The concept of switching and forwarding frames is universal in networking and telecommunications. Various types of switches are used in LANs, WANs, and the public switched telephone network (PSTN). The fundamental concept of switching refers to a device making a decision based on two criteria:
- Ingress port
- Destination address
The decision on how a switch forwards traffic is made in relation to the flow of that traffic. The term ingress is used to describe where a frame enters the device on a port. The term egress is used to describe frames leaving the device from a particular port.
When a switch makes a decision, it is based on the ingress port and the destination address of the message.

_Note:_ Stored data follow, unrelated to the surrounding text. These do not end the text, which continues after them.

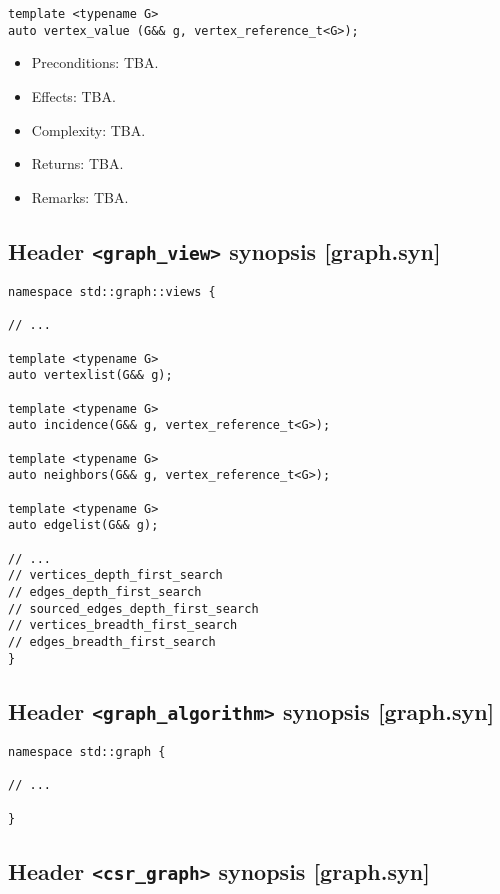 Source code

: \documentclass[10pt,onecolumn]{article}
\newcommand{\tcode}[1]{\lstinline[breaklines=true]{#1}}
\begin{document}
\vspace{10pt}

\begin{lstlisting}
template <typename G>
auto vertex_value (G&& g, vertex_reference_t<G>);
\end{lstlisting}
%
\begin{itemize}
\item Preconditions: TBA.
\item Effects: TBA.
\item Complexity: TBA.
\item Returns: TBA.
\item Remarks: TBA.
\end{itemize}

\subsection{Header \tcode{<graph_view>} synopsis [graph.syn]}

\begin{lstlisting}
namespace std::graph::views {

// ...

template <typename G>
auto vertexlist(G&& g);

template <typename G>
auto incidence(G&& g, vertex_reference_t<G>);

template <typename G>
auto neighbors(G&& g, vertex_reference_t<G>);

template <typename G>
auto edgelist(G&& g);

// ...
// vertices_depth_first_search
// edges_depth_first_search
// sourced_edges_depth_first_search
// vertices_breadth_first_search
// edges_breadth_first_search
}
\end{lstlisting}

\subsection{Header \tcode{<graph_algorithm>} synopsis [graph.syn]}

\begin{lstlisting}
namespace std::graph {

// ...

}
\end{lstlisting}

\subsection{Header \tcode{<csr_graph>} synopsis [graph.syn]}
\end{document}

A LAN switch maintains a table that it uses to determine how to forward traffic through the switch. Click the Play button in the figure to see an animation of the switching process. In this example:
- If a message enters switch port 1 and has a destination address of EA, then the switch forwards the traffic out port 4.
- If a message enters switch port 5 and has a destination address of EE, then the switch forwards the traffic out port 1.
- If a message enters switch port 3 and has a destination address of AB, then the switch forwards the traffic out port 6.
The only intelligence of the LAN switch is its ability to use its table to forward traffic based on the ingress port and the destination address of a message. With a LAN switch, there is only one master switching table that describes a strict association between addresses and ports; therefore, a message with a given destination address always exits the same egress port, regardless of the ingress port it enters.
Cisco LAN switches forward Ethernet frames based on the destination MAC address of the frames.